I’ve got a box full of Chico’s clothing because “it’s a great brand!” that I have to pay for because they picked the stuff up for me while they were out at yet another yard sale or thrift store. Yes, Chico’s may be a great brand, but it’s on a glut on eBay and doesn’t sell; so your $5 bargain will sell for $6. Blunt responses don’t help. Yet another Chico’s shirt arrives. I’m tired of advice on how and when to ship items, or how to do my listings, or how to organize my stock. Or – horror of horrors! – offers to organize it for me.
As my store grows and the orders pile up and the money comes in, my husband is being cautiously positive. Although he can be unhelpful: he will tell me that I need to focus on my shop and make it work! (shades of Tim Gunn) yet, in almost the same breath, ask me why the laundry has piled up, or why I haven’t raked the garden where the chickens dig up the stones.
My community, on the other hand, is fantastic! And making things worse. In our small rural community, folks are now calling me to collect stuff. Lots and lots and lots of stuff. In the past week I’ve sold: Mako Saddles for $45, an empty tequila bottle for the same price, and some Dead Sea cream for $35; all donated by folks in the neighborhood clearing out their stuff. There’s no way I’m turning down free inventory, especially when some of it sells within days of listing, but it sure adds to the Death Piles.
Overall, I love this life.
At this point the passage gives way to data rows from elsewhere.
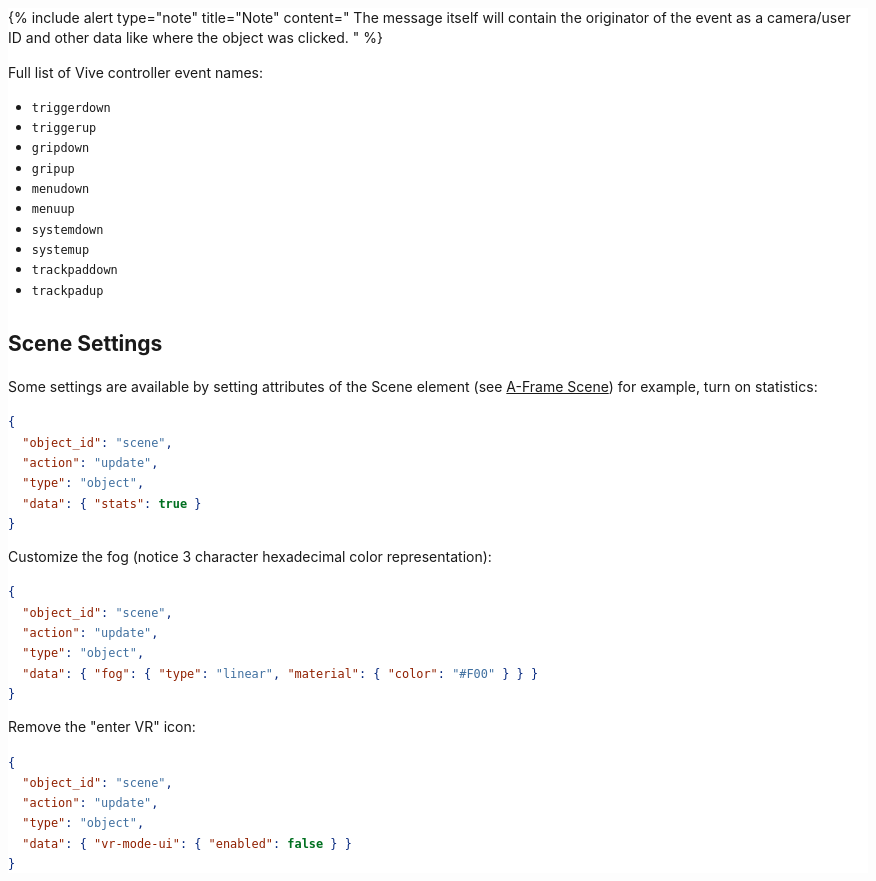 {% include alert type="note" title="Note" content="
The message itself will contain the originator of the event as a camera/user ID and other data like where the object was clicked.
" %}

Full list of Vive controller event names:

- `triggerdown`
- `triggerup`
- `gripdown`
- `gripup`
- `menudown`
- `menuup`
- `systemdown`
- `systemup`
- `trackpaddown`
- `trackpadup`

## Scene Settings

Some settings are available by setting attributes of the Scene element (see [A-Frame Scene](https://aframe.io/docs/0.9.0/core/scene.html)) for example, turn on statistics:

```json
{
  "object_id": "scene",
  "action": "update",
  "type": "object",
  "data": { "stats": true }
}
```

Customize the fog (notice 3 character hexadecimal color representation):

```json
{
  "object_id": "scene",
  "action": "update",
  "type": "object",
  "data": { "fog": { "type": "linear", "material": { "color": "#F00" } } }
}
```

Remove the "enter VR" icon:

```json
{
  "object_id": "scene",
  "action": "update",
  "type": "object",
  "data": { "vr-mode-ui": { "enabled": false } }
}
```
As I get into a groove of listing and resolve some of my photography problems, my Death Piles are shrinking. The two weeks I spent organizing all clothes, linens and shoes into labeled boxes made the DPs far less frightening, and reduced space, which has made the other half happy. I look at all your stores where you have sales of $500 per week and resolve to get there too. That would make such a difference in my life.
And I will get there!
Just as soon as I’ve finished the laundry and raked up the chicken scratchings!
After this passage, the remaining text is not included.